■ Problem details: Search the records for the string "uploads" and report how many lines contain it, with nothing else.

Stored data

------------

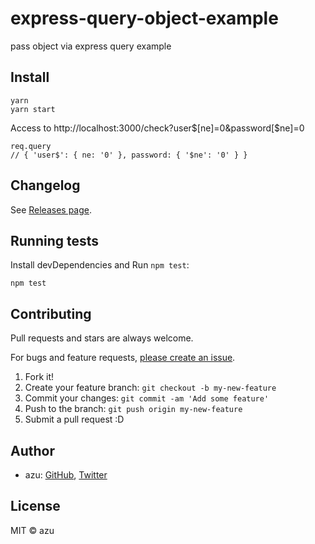 # express-query-object-example

pass object via express query example

## Install

    yarn
    yarn start

Access to http://localhost:3000/check?user$[ne]=0&password[$ne]=0

    req.query
    // { 'user$': { ne: '0' }, password: { '$ne': '0' } }


## Changelog

See [Releases page](https://github.com/azu/express-query-object-example/releases).

## Running tests

Install devDependencies and Run `npm test`:

    npm test

## Contributing

Pull requests and stars are always welcome.

For bugs and feature requests, [please create an issue](https://github.com/azu/express-query-object-example/issues).

1. Fork it!
2. Create your feature branch: `git checkout -b my-new-feature`
3. Commit your changes: `git commit -am 'Add some feature'`
4. Push to the branch: `git push origin my-new-feature`
5. Submit a pull request :D

## Author

- azu: [GitHub](https://github.com/azu), [Twitter](https://twitter.com/azu_re)

## License

MIT © azu
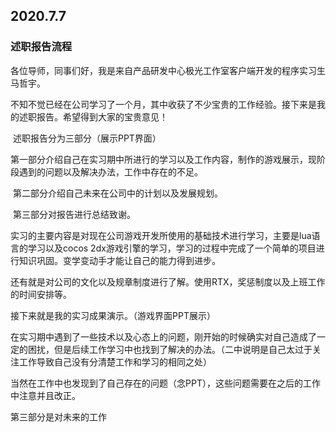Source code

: ## 2020.7.7

### 述职报告流程

​		各位导师，同事们好，我是来自产品研发中心极光工作室客户端开发的程序实习生马哲宇。

​		不知不觉已经在公司学习了一个月，其中收获了不少宝贵的工作经验。接下来是我的述职报告。希望得到大家的宝贵意见！

​		述职报告分为三部分（展示PPT界面）

​		第一部分介绍自己在实习期中所进行的学习以及工作内容，制作的游戏展示，现阶段遇到的问题以及解决办法，工作中存在的不足。

​		第二部分介绍自己未来在公司中的计划以及发展规划。

​		第三部分对报告进行总结致谢。



实习的主要内容是对现在公司游戏开发所使用的基础技术进行学习，主要是lua语言的学习以及cocos 2dx游戏引擎的学习，学习的过程中完成了一个简单的项目进行知识巩固。变学变动手才能让自己的能力得到进步。

还有就是对公司的文化以及规章制度进行了解。使用RTX，奖惩制度以及上班工作的时间安排等。

接下来就是我的实习成果演示。（游戏界面PPT展示）

在实习期中遇到了一些技术以及心态上的问题，刚开始的时候确实对自己造成了一定的困扰，但是后续工作学习中也找到了解决的办法。（二中说明是自己太过于关注工作导致自己没有分清楚工作和学习的相同之处）

当然在工作中也发现到了自己存在的问题（念PPT），这些问题需要在之后的工作中注意并且改正。

第三部分是对未来的工作





​		

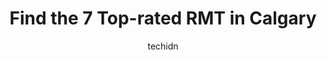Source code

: ---
layout: ampstory
image: https://i0.wp.com/www.auto.or.id/wp-content/uploads/2023/06/calgary-therapeutic-massage-and-wellness-0-calgary-1686322538.jpeg?resize=640,853
author: techidn
featured: false
description: Calgary, Alberta, Canada is a haven for RMT enthusiasts, boasting an impressive array of 7 top-notch establishments. Whether youre a seasoned connoisseur or simply curious to explore the be
title: Find the 7 Top-rated RMT in Calgary
cover:
   title: Find the 7 Top-rated RMT in Calgary
   subtitle: AUTO.OR.ID
   background: https://www.auto.or.id/wp-content/uploads/2023/06/calgary-therapeutic-massage-and-wellness-0-calgary-1686322538.jpeg

pages: 
 - layout: thirds
   top: <h1>#1 Phoenix Massage & Wellness YYC</h1>
   bottom: "<p>I rarely leave reviews for massage places as I get a lot of massages and am generally pretty happy about them. But todays massage was so fantastic! I almost dont wa</p>"
   background: https://www.auto.or.id/wp-content/uploads/2023/06/calgary-therapeutic-massage-and-wellness-1-calgary-1686322539.jpeg
   backgroundblur: true
 - layout: thirds
   top: <h1>#2 Why Knot Massage & Wellness Calgary. SAME DAY ONLINE BOOKING</h1>
   bottom: "<p>2212 4 St SW, Calgary, AB T2S 1W9, Canada</p>"
   background: https://www.auto.or.id/wp-content/uploads/2023/06/calgary-therapeutic-massage-and-wellness-2-calgary-1686322540.jpeg
   cta:
      link: https://www.auto.or.id/find-the-7-top-rated-rmt-in-calgary/
      text: Find the 7 Top-rated RMT in Calgary
 - layout: thirds
   top: <h1>#3 Westwinds Massage & Wellness</h1>
   bottom: "<p>4851 Westwinds Dr NE #201, Calgary, AB T3J 4L4, Canada</p>"
   background: https://images.unsplash.com/photo-1608578702177-1ea59540ac72?ixlib=rb-4.0.3&ixid=MnwxMjA3fDB8MHxwaG90by1wYWdlfHx8fGVufDB8fHx8&auto=format&fit=crop&w=640&h=853&q=80
   cta:
      link: https://www.auto.or.id/find-the-7-top-rated-rmt-in-calgary/
      text: Find the 7 Top-rated RMT in Calgary
 - layout: thirds
   top: <h1>#4 Apex Massage Therapy</h1>
   bottom: "<p>4 Parkdale Crescent NW Unit 100, Calgary, AB T2N 3T8, Canada</p>"
   background: https://images.unsplash.com/photo-1558140275-312515f28cbb?ixlib=rb-4.0.3&ixid=MnwxMjA3fDB8MHxwaG90by1wYWdlfHx8fGVufDB8fHx8&auto=format&fit=crop&w=640&h=853&q=80
   cta:
      link: https://www.auto.or.id/find-the-7-top-rated-rmt-in-calgary/
      text: Find the 7 Top-rated RMT in Calgary
 - layout: thirds
   top: <h1>#5 Hands On Massage Therapy Ltd.</h1>
   bottom: "<p>214 11 Ave SE #209, Calgary, AB T2G 0X8, Canada</p>"
   background: https://images.unsplash.com/photo-1594420307681-9abf0349f8e2?ixlib=rb-4.0.3&ixid=MnwxMjA3fDB8MHxwaG90by1wYWdlfHx8fGVufDB8fHx8&auto=format&fit=crop&w=640&h=853&q=80
   cta:
      link: https://www.auto.or.id/find-the-7-top-rated-rmt-in-calgary/
      text: Find the 7 Top-rated RMT in Calgary
 - layout: thirds
   top: <h1>#6 520 Massage Clinic</h1>
   bottom: "<p>2811 Centre St NW, Calgary, AB T2E 2V7, Canada</p>"
   background: https://images.unsplash.com/photo-1554708893-e11aa45b9bbf?ixlib=rb-4.0.3&ixid=MnwxMjA3fDB8MHxwaG90by1wYWdlfHx8fGVufDB8fHx8&auto=format&fit=crop&w=640&h=853&q=80
   cta:
      link: https://www.auto.or.id/find-the-7-top-rated-rmt-in-calgary/
      text: Find the 7 Top-rated RMT in Calgary
 - layout: thirds
   top: <h1>#7 Calgary Muscle and Soft Tissue Clinic</h1>
   bottom: "<p>10 Richard Way SW #21, Calgary, AB T3E 7M9, Canada</p>"
   background: https://images.unsplash.com/photo-1636325781667-1bf90ed57efc?ixlib=rb-4.0.3&ixid=MnwxMjA3fDB8MHxwaG90by1wYWdlfHx8fGVufDB8fHx8&auto=format&fit=crop&w=640&h=853&q=80
   cta:
      link: https://www.auto.or.id/find-the-7-top-rated-rmt-in-calgary/
      text: Find the 7 Top-rated RMT in Calgary
 - layout: thirds
   middle: Continue reading...
   background: https://images.unsplash.com/photo-1580679568899-be51739ba2df?ixlib=rb-4.0.3&ixid=MnwxMjA3fDB8MHxwaG90by1wYWdlfHx8fGVufDB8fHx8&auto=format&fit=crop&w=640&h=853&q=80
   cta:
      link: https://www.auto.or.id/find-the-7-top-rated-rmt-in-calgary/
      text: Find the 7 Top-rated RMT in Calgary

---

------------

■ Exercise result: 4